■ Extracted data:
· · · · ·
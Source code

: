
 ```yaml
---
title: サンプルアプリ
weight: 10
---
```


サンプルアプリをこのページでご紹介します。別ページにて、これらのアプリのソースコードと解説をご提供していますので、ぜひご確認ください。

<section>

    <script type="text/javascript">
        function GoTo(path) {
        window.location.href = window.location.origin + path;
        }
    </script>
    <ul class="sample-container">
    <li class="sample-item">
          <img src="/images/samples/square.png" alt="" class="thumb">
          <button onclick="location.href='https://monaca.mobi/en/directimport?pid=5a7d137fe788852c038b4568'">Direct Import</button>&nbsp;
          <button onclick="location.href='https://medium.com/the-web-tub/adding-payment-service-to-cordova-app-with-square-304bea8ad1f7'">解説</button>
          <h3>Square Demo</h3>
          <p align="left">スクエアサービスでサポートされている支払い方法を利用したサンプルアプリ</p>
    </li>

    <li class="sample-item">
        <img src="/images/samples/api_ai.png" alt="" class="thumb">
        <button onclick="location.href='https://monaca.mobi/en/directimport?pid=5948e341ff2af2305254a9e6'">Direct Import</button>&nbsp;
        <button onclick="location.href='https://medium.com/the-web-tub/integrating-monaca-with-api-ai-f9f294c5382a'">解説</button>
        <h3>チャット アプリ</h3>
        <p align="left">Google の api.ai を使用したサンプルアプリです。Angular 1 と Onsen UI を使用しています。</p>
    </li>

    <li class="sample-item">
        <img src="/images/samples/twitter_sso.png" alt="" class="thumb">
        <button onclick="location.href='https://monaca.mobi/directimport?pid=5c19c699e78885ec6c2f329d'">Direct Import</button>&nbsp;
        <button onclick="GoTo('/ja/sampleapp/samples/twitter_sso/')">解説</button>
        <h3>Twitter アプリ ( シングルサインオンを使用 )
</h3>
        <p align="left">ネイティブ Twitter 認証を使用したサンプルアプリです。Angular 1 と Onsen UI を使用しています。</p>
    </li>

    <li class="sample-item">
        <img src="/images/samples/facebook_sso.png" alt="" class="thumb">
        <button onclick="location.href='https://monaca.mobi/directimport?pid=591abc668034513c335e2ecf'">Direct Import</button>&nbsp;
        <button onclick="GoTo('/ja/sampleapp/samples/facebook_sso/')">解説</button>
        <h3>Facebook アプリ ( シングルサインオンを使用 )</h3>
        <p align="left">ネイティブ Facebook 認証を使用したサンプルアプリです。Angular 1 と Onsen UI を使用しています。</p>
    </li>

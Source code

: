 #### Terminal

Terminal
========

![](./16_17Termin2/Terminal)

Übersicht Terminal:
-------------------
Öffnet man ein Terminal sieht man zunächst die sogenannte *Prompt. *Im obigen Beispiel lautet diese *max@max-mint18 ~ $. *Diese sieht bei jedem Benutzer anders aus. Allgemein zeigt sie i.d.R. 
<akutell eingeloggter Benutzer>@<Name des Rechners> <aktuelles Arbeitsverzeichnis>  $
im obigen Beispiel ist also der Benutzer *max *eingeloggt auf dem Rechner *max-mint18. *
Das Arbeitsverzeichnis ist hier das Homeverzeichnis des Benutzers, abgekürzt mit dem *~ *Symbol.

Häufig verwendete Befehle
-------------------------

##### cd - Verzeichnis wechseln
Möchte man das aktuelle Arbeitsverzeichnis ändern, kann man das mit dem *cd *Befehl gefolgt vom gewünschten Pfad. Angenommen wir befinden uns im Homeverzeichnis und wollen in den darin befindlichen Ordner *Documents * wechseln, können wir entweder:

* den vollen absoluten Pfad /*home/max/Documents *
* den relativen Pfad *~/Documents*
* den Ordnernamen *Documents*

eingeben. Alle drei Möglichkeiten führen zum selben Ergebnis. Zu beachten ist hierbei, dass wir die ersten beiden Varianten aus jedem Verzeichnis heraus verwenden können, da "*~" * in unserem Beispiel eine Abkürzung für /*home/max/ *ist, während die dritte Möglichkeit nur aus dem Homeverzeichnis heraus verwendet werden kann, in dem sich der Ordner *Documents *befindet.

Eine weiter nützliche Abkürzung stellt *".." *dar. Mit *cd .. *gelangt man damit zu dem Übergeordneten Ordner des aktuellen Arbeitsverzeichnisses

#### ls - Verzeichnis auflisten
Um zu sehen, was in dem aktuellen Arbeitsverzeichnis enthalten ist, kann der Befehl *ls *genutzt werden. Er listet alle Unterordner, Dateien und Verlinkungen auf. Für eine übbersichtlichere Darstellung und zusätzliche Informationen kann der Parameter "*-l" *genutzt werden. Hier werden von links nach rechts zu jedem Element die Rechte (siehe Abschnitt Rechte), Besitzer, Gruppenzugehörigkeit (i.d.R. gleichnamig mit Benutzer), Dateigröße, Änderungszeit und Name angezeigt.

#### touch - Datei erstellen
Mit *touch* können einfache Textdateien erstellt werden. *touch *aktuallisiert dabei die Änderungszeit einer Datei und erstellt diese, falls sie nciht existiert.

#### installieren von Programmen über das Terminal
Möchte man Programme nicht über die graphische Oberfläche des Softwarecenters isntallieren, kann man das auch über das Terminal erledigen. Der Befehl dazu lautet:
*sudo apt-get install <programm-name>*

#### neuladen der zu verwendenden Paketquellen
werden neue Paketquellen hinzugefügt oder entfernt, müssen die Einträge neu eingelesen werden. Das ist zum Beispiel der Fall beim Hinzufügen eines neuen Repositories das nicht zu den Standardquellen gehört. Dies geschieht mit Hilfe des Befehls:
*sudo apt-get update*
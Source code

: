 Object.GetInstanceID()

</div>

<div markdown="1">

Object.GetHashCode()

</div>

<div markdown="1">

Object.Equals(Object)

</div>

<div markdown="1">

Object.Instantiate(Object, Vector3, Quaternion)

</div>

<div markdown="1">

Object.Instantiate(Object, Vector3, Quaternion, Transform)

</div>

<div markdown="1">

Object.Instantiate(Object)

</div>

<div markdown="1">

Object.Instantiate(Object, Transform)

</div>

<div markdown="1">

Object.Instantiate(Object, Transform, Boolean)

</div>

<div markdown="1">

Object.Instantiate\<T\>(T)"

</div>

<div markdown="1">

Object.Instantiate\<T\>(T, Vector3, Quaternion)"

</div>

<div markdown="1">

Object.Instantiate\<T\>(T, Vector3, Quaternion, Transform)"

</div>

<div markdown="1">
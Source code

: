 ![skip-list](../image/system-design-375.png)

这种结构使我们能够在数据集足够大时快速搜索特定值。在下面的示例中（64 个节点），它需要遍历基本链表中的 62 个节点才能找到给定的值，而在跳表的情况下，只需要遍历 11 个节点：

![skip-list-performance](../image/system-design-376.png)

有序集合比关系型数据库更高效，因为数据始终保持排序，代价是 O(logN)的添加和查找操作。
· · · · ·
■ Assigned task:
Find each line in the material above that carries the string "Pfad", and copy it.

■ Response box:
Möchte man das aktuelle Arbeitsverzeichnis ändern, kann man das mit dem *cd *Befehl gefolgt vom gewünschten Pfad. Angenommen wir befinden uns im Homeverzeichnis und wollen in den darin befindlichen Ordner *Documents * wechseln, können wir entweder:
* den vollen absoluten Pfad /*home/max/Documents *
* den relativen Pfad *~/Documents*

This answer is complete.